A professor examines the thematic use of the American dream in speeches, books, and film.
When it was first released in 1946, Frank Capra’s It’s a Wonderful Life was labeled by J. Edgar Hoover’s FBI as “Communist propaganda” due to its depiction of the greedy, coldhearted slumlord and banker Henry Potter. In the 1980s, the memorably wholesome film was described by one critic as the “perfect film for the Reagan era.” This paradoxical interpretation of It’s a Wonderful Life, argues author Shaviro, represents competing definitions of the American dream, in particular the historic conflict between market meritocracy versus egalitarianism. Analyzing the rhetoric of high-profile U.S. politicians and ideologues, works of literature, and films, Shaviro explores these rival meanings of the American dream.

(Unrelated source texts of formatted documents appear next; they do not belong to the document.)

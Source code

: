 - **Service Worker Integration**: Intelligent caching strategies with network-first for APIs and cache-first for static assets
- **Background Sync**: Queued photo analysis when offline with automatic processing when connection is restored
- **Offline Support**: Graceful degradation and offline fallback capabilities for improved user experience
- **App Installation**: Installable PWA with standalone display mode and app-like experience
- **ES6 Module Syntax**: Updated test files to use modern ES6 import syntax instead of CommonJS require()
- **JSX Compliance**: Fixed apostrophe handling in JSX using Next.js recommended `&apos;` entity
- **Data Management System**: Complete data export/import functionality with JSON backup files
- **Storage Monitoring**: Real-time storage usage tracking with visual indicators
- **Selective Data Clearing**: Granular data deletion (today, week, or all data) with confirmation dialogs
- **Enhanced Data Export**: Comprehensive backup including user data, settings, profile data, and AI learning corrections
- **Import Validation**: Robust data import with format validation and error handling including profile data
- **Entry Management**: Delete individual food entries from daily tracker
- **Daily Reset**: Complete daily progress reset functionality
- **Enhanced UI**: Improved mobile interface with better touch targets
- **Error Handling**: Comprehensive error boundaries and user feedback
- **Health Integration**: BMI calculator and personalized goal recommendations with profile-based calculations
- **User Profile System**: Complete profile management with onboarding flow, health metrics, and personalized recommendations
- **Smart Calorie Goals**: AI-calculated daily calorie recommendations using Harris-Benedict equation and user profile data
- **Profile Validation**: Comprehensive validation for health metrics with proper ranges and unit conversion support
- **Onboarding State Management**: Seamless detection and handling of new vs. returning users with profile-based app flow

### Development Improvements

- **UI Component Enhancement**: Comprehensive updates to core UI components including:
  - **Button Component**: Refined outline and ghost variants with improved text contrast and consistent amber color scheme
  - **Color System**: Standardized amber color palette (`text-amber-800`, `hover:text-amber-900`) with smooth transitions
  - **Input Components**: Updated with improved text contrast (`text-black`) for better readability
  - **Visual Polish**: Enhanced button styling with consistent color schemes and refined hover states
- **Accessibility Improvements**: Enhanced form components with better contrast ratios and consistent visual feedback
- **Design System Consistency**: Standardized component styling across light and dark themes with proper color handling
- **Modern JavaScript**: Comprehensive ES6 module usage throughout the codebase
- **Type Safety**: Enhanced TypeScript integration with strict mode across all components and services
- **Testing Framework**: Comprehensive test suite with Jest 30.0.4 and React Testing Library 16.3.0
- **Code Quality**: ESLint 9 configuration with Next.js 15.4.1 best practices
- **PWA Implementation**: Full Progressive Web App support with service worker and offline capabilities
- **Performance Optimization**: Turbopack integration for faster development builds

Egalitarianism, he notes, focuses not just on equal opportunities, but on “ex post economic outcomes,” while the meritocratic view assumes that “winners and losers are not equal after all” and that, ultimately, the more deserving rich “owe the poor nothing.” A professor of taxation at NYU Law School whose previous publications have centered on literature and inequality, Shaviro has a firm command over both U.S. economic policy and pop culture, and his analysis of the contested American dream explores a diverse raft of books, from The Great Gatsby (1925) to Atlas Shrugged (1957), and films, from The Searchers (1956) to The Wolf of Wall Street (2013). The book also includes a sophisticated analysis of the ways in which “White solidarity has frequently proved powerful enough to outweigh economic and class concerns,” as evidenced in American books and films as well as in the speeches of politicians like Donald Trump. It concludes with a convincing, if pessimistic, assessment of 21st-century racism, economic inequality, and conservative backlash. Backed by an impressive bibliography, this is a well-researched book that carefully balances a scholarly writing style with engaging anecdotes from popular movies and books. Its efforts at making academic writing more accessible are bolstered by its brevity.
A concise, nuanced investigation of contesting definitions of the American dream.